Sent from my iPhone using Tapatalk

Reactions: Like 1


----------



## VapeSnow (21/10/16)

@DizZa what will the pricing be on them?

Reactions: Like 1


----------



## DizZa (22/10/16)

VapeSnow said:


> @DizZa what will the pricing be on them?



Standard pricing of R370 for 30mls.

Reactions: Like 2


----------



## VapeSnow (22/10/16)

DizZa said:


> Standard pricing of R370 for 30mls.



Okay cool buddy

Reactions: Like 1


----------



## Strontium (22/10/16)

How mch juice does that make?

Reactions: Like 1


----------



## VapeSnow (22/10/16)

Strontium said:


> How mch juice does that make?



200-250ml

Reactions: Agree 1


----------



## Erica (26/10/16)

Enyawreklaw premixes now available! Head on over to our website to have a look

Reactions: Like 1


----------



## PsyCLown (26/10/16)

VapeSnow said:


> 200-250ml


Where did you get that from?

I have heard 170 - 200ml and someone mentioned that they were not happy with the flavour when mixed at 200ml.
Personally I'd start out at 170ml and you can always add more PG/VG if need be.

Reactions: Agree 1


----------



## method1 (26/10/16)

There is a set % to follow, no guessing required.
IME the bottles contain around 32ml and thus you can make a little extra, and that's pretty easy to calculate.
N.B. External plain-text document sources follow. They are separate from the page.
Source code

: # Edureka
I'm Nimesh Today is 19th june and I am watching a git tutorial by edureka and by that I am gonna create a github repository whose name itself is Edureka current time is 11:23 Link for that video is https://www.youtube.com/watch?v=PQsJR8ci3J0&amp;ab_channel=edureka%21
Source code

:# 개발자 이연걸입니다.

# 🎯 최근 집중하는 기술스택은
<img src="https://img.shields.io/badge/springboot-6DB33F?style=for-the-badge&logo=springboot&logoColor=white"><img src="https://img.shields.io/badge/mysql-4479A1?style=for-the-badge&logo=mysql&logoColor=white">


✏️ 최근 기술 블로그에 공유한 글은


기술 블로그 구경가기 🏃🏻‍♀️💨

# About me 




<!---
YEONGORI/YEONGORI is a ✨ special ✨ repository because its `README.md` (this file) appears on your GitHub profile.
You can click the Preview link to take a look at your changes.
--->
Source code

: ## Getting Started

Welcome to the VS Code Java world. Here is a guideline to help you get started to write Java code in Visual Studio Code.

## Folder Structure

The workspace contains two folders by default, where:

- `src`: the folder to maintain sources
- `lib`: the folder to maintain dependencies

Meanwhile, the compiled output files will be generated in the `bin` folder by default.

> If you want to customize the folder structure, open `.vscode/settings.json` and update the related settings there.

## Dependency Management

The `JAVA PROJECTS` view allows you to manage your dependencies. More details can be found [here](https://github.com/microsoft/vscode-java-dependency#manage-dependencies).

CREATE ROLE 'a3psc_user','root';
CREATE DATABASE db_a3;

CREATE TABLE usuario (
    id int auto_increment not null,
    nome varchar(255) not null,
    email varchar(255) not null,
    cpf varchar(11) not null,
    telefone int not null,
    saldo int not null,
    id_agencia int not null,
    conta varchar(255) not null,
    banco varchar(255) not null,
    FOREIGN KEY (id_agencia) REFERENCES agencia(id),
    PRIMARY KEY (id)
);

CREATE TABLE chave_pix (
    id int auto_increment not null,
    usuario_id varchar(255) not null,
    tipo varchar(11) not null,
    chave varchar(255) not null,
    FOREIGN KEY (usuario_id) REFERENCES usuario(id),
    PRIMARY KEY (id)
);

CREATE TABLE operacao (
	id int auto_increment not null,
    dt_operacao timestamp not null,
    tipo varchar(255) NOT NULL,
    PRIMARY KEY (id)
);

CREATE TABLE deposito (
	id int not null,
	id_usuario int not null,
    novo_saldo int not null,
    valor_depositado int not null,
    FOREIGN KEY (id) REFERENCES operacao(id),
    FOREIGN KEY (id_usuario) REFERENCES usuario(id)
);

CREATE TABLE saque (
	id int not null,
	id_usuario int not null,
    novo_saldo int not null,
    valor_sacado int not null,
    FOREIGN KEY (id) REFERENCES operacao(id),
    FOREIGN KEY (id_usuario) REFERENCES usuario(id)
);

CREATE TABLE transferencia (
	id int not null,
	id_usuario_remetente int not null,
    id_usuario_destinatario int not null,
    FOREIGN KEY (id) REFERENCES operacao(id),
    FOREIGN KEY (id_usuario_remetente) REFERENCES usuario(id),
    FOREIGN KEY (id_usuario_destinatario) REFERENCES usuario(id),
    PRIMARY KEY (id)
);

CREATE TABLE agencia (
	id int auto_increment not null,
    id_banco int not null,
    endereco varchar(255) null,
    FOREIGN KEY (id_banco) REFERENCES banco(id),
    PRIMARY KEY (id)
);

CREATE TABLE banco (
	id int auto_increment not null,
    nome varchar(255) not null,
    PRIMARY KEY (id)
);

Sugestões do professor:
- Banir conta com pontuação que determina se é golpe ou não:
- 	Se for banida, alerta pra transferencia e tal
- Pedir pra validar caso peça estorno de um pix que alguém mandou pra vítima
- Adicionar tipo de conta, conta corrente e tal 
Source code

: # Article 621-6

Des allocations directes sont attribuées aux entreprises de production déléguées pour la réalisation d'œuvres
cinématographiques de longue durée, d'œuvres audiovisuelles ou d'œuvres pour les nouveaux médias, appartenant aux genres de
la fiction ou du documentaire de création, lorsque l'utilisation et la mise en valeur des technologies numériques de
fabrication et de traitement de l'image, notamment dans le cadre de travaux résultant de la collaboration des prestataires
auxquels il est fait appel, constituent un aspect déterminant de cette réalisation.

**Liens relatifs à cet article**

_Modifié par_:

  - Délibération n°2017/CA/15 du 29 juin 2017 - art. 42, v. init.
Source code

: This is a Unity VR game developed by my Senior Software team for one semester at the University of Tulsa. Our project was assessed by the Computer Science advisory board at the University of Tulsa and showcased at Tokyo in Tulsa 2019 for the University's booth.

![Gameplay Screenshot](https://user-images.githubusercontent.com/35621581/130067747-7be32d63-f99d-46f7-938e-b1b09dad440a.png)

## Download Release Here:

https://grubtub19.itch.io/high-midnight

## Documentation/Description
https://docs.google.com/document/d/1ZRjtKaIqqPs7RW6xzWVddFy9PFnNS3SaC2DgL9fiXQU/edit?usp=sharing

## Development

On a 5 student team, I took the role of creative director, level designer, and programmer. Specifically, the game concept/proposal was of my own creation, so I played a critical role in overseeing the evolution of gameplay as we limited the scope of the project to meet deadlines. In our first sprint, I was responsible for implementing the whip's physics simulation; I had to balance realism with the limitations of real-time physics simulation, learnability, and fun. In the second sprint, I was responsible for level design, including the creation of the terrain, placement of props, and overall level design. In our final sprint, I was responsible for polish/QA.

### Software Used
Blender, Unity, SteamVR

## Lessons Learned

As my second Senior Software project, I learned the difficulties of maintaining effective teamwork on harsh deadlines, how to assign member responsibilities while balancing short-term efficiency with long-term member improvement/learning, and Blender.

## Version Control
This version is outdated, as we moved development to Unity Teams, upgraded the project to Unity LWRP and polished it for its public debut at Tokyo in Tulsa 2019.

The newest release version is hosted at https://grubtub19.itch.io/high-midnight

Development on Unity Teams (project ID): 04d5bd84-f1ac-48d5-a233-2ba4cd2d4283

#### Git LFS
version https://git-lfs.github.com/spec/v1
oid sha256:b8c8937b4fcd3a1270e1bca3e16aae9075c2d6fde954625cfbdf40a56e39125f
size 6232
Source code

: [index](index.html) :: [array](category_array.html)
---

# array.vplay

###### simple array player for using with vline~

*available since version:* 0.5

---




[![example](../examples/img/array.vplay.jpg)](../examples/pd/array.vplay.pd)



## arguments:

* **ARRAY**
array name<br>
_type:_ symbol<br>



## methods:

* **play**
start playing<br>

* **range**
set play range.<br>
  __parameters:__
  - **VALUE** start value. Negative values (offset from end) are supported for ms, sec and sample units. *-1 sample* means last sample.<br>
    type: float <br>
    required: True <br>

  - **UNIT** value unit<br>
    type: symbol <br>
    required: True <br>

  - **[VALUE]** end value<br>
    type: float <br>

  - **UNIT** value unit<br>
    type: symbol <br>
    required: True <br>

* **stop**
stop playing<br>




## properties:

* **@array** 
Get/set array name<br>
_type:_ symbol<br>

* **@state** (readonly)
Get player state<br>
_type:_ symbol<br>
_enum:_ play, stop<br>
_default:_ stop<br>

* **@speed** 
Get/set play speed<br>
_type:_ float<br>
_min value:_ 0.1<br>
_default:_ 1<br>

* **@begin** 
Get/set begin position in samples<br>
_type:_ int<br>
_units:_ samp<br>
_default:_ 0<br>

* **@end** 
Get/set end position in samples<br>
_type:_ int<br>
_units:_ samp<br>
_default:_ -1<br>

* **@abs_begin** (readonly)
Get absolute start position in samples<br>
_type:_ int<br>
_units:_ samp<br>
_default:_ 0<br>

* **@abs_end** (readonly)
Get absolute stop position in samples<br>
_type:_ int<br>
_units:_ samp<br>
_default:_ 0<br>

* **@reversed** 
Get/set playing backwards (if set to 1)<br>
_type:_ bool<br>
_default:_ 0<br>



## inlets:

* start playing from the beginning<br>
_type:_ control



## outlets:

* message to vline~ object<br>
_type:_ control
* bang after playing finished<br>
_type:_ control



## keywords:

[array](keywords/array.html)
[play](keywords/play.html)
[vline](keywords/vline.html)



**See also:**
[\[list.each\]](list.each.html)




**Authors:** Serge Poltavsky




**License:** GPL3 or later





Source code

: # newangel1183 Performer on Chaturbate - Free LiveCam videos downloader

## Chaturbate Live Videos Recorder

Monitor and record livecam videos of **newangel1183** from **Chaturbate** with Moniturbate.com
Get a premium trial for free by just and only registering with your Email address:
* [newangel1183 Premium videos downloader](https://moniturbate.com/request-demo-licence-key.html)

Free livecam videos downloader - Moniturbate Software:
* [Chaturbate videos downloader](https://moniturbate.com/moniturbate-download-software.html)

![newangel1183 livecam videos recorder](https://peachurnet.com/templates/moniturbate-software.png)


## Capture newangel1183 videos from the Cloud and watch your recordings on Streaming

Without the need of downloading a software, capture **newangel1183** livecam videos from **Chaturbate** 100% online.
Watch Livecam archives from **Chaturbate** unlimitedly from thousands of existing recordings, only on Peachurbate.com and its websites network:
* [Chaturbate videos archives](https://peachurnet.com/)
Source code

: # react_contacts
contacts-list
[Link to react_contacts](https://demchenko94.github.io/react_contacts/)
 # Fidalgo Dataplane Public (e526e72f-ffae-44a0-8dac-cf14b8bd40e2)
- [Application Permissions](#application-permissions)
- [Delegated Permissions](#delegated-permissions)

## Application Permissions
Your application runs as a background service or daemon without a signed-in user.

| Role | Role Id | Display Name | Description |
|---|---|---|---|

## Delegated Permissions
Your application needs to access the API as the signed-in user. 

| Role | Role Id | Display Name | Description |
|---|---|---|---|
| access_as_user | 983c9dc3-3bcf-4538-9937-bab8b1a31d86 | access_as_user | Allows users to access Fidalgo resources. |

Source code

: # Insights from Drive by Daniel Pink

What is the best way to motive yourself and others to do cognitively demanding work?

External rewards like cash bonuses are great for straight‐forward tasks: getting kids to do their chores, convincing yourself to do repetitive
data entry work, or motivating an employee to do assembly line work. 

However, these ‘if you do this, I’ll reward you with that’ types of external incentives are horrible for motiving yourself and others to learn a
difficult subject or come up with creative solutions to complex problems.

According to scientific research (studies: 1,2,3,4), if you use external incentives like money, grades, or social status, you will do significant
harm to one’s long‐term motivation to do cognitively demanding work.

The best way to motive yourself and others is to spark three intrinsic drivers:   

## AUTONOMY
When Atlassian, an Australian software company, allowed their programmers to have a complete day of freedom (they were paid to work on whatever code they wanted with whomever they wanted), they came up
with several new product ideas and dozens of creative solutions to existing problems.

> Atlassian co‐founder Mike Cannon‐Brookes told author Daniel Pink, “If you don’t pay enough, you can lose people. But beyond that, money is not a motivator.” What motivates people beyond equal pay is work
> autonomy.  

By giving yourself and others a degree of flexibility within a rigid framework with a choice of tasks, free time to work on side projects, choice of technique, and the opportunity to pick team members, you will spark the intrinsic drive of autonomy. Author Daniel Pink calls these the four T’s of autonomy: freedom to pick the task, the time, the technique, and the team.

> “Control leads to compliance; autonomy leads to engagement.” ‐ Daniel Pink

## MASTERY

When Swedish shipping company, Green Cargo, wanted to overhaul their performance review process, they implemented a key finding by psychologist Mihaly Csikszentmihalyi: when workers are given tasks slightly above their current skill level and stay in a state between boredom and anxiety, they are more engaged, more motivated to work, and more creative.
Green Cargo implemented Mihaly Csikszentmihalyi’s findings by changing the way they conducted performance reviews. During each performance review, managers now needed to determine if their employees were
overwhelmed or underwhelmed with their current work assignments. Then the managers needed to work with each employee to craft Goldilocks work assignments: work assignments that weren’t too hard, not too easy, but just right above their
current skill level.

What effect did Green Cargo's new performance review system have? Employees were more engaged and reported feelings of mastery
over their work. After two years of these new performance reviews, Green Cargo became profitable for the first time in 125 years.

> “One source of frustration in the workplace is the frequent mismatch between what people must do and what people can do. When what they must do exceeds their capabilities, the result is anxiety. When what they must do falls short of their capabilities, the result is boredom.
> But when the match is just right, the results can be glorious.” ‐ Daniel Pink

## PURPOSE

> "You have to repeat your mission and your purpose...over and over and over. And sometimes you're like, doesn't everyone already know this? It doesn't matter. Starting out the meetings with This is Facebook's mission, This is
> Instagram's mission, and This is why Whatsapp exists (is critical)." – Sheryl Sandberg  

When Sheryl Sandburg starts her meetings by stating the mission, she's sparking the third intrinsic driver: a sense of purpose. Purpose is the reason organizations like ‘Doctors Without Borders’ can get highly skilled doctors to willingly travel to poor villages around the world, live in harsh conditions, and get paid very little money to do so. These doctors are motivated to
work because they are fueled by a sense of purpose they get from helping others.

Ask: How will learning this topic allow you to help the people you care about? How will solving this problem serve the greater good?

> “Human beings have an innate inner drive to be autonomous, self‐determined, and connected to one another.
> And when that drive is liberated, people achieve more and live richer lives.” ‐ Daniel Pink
Reactions: Like 1 | Agree 1


----------



## VapeSnow (26/10/16)

PsyCLown said:


> Where did you get that from?
> 
> I have heard 170 - 200ml and someone mentioned that they were not happy with the flavour when mixed at 200ml.
> Personally I'd start out at 170ml and you can always add more PG/VG if need be.



Yeah i made a mistake but i have tested it at 200ml and flavor was spot on.

Reactions: Like 1


----------



## RichJB (26/10/16)

Aren't there different percentages for the different flavours, which range from just over 9% to almost 17%? If my mental arithmetic is right, 30ml will therefore make you anywhere from around 180ml to over 300ml.

Reactions: Like 1


----------



## Strontium (26/10/16)

The stachio looks like the business


----------



## VapeSnow (26/10/16)

Stachio is great

Reactions: Agree 2


----------



## DizZa (26/10/16)

RichJB said:


> Aren't there different percentages for the different flavours, which range from just over 9% to almost 17%? If my mental arithmetic is right, 30ml will therefore make you anywhere from around 180ml to over 300ml.



For the three we have in stock the recommendations are as follows:

Funfetti @ 16.75% - 175-180mls
Rosky Milk @ 17% - 175-180mls
Stacio RY4 @ 15.5% - 200mls

BUT like @method1 said, these 30mls are way overfilled and may easily push out another 3mls giving you an extra 10% of juice!

I have them all steeping and must say they taste tested great, very limited quantity available for now, but I will be stocking up soon again!

Reactions: Like 1 | Thanks 1


----------